• [Work required]: Copy every line of the data that includes the string "major".
== == ==
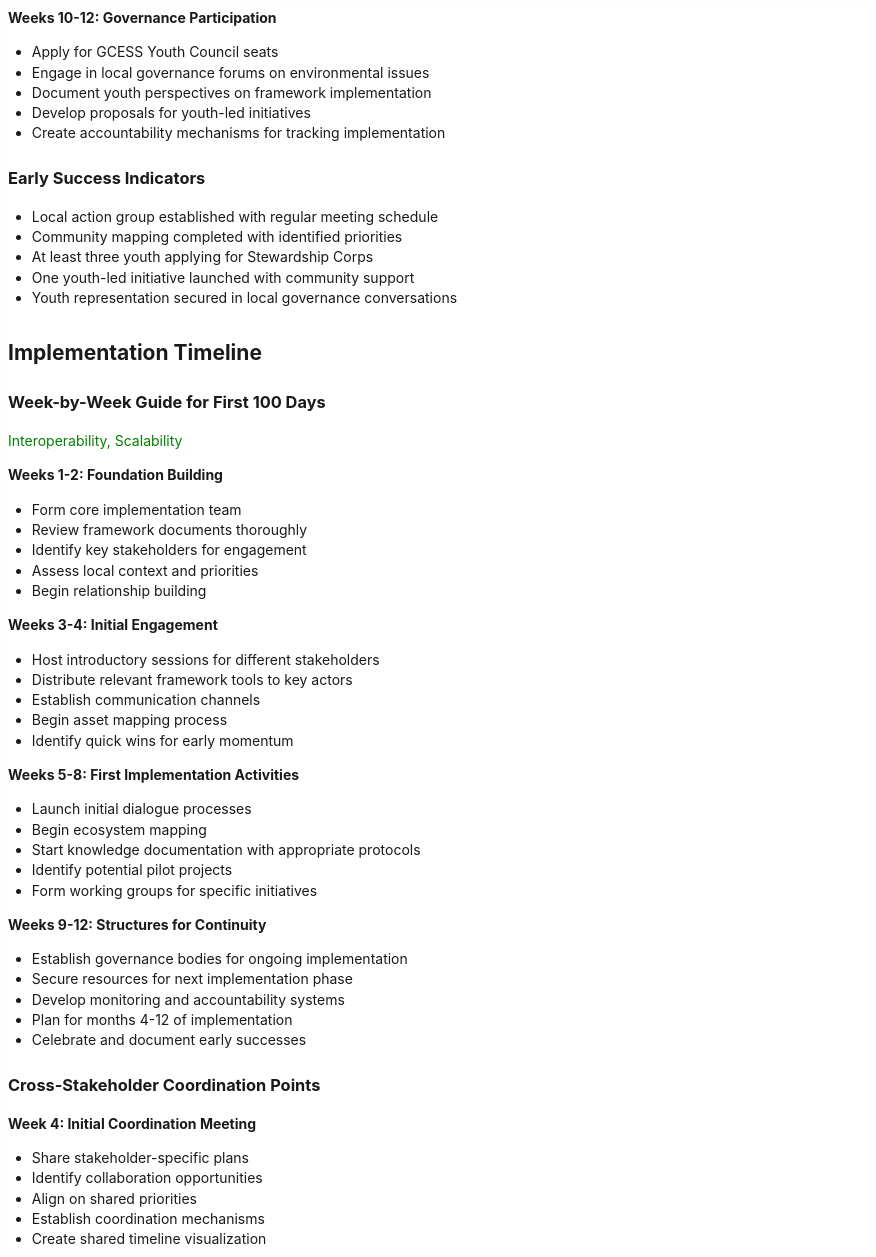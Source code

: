 **Weeks 10-12: Governance Participation**
- Apply for GCESS Youth Council seats
- Engage in local governance forums on environmental issues
- Document youth perspectives on framework implementation
- Develop proposals for youth-led initiatives
- Create accountability mechanisms for tracking implementation

### Early Success Indicators
- Local action group established with regular meeting schedule
- Community mapping completed with identified priorities
- At least three youth applying for Stewardship Corps
- One youth-led initiative launched with community support
- Youth representation secured in local governance conversations

## Implementation Timeline

### Week-by-Week Guide for First 100 Days
<span style="color: green;">Interoperability, Scalability</span>

**Weeks 1-2: Foundation Building**
- Form core implementation team
- Review framework documents thoroughly
- Identify key stakeholders for engagement
- Assess local context and priorities
- Begin relationship building

**Weeks 3-4: Initial Engagement**
- Host introductory sessions for different stakeholders
- Distribute relevant framework tools to key actors
- Establish communication channels
- Begin asset mapping process
- Identify quick wins for early momentum

**Weeks 5-8: First Implementation Activities**
- Launch initial dialogue processes
- Begin ecosystem mapping
- Start knowledge documentation with appropriate protocols
- Identify potential pilot projects
- Form working groups for specific initiatives

**Weeks 9-12: Structures for Continuity**
- Establish governance bodies for ongoing implementation
- Secure resources for next implementation phase
- Develop monitoring and accountability systems
- Plan for months 4-12 of implementation
- Celebrate and document early successes

### Cross-Stakeholder Coordination Points

**Week 4: Initial Coordination Meeting**
- Share stakeholder-specific plans
- Identify collaboration opportunities
- Align on shared priorities
- Establish coordination mechanisms
- Create shared timeline visualization
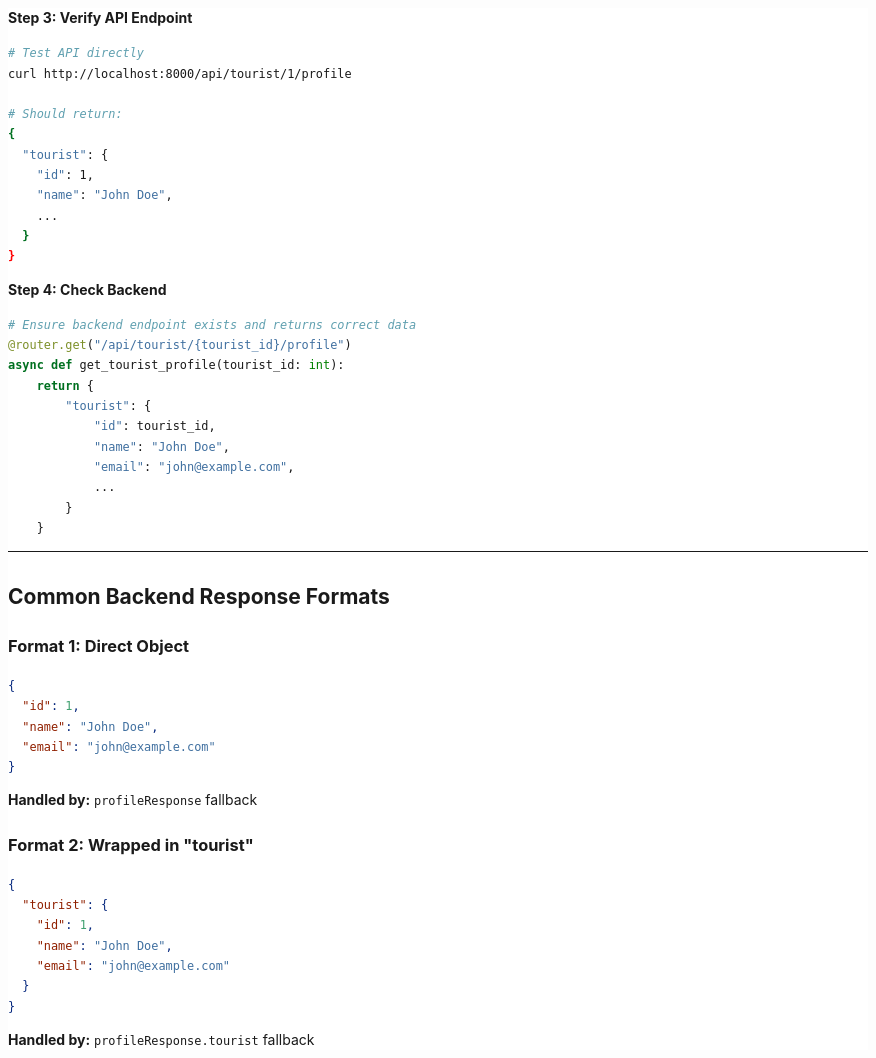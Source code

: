 **Step 3: Verify API Endpoint**
```bash
# Test API directly
curl http://localhost:8000/api/tourist/1/profile

# Should return:
{
  "tourist": {
    "id": 1,
    "name": "John Doe",
    ...
  }
}
```

**Step 4: Check Backend**
```python
# Ensure backend endpoint exists and returns correct data
@router.get("/api/tourist/{tourist_id}/profile")
async def get_tourist_profile(tourist_id: int):
    return {
        "tourist": {
            "id": tourist_id,
            "name": "John Doe",
            "email": "john@example.com",
            ...
        }
    }
```

---

## Common Backend Response Formats

### Format 1: Direct Object
```json
{
  "id": 1,
  "name": "John Doe",
  "email": "john@example.com"
}
```
**Handled by:** `profileResponse` fallback

### Format 2: Wrapped in "tourist"
```json
{
  "tourist": {
    "id": 1,
    "name": "John Doe",
    "email": "john@example.com"
  }
}
```
**Handled by:** `profileResponse.tourist` fallback
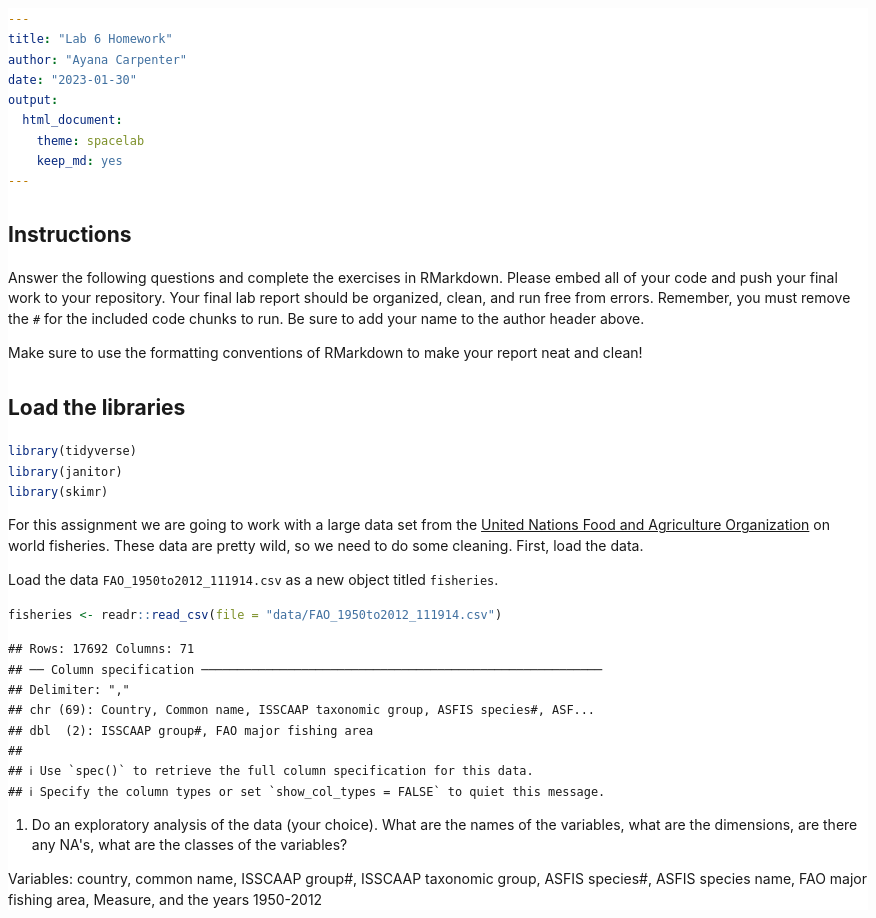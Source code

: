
 ```yaml
---
title: "Lab 6 Homework"
author: "Ayana Carpenter"
date: "2023-01-30"
output:
  html_document: 
    theme: spacelab
    keep_md: yes
---
```




## Instructions
Answer the following questions and complete the exercises in RMarkdown. Please embed all of your code and push your final work to your repository. Your final lab report should be organized, clean, and run free from errors. Remember, you must remove the `#` for the included code chunks to run. Be sure to add your name to the author header above.  

Make sure to use the formatting conventions of RMarkdown to make your report neat and clean!  

## Load the libraries

```r
library(tidyverse)
library(janitor)
library(skimr)
```

For this assignment we are going to work with a large data set from the [United Nations Food and Agriculture Organization](http://www.fao.org/about/en/) on world fisheries. These data are pretty wild, so we need to do some cleaning. First, load the data.  

Load the data `FAO_1950to2012_111914.csv` as a new object titled `fisheries`.

```r
fisheries <- readr::read_csv(file = "data/FAO_1950to2012_111914.csv")
```

```
## Rows: 17692 Columns: 71
## ── Column specification ────────────────────────────────────────────────────────
## Delimiter: ","
## chr (69): Country, Common name, ISSCAAP taxonomic group, ASFIS species#, ASF...
## dbl  (2): ISSCAAP group#, FAO major fishing area
## 
## ℹ Use `spec()` to retrieve the full column specification for this data.
## ℹ Specify the column types or set `show_col_types = FALSE` to quiet this message.
```

1. Do an exploratory analysis of the data (your choice). What are the names of the variables, what are the dimensions, are there any NA's, what are the classes of the variables?  

Variables: country, common name, ISSCAAP group#, ISSCAAP taxonomic group, ASFIS species#, ASFIS species name, FAO major fishing area, Measure, and the years 1950-2012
== == ==
• [Task response]:
## dbl  (2): ISSCAAP group#, FAO major fishing area
Variables: country, common name, ISSCAAP group#, ISSCAAP taxonomic group, ASFIS species#, ASFIS species name, FAO major fishing area, Measure, and the years 1950-2012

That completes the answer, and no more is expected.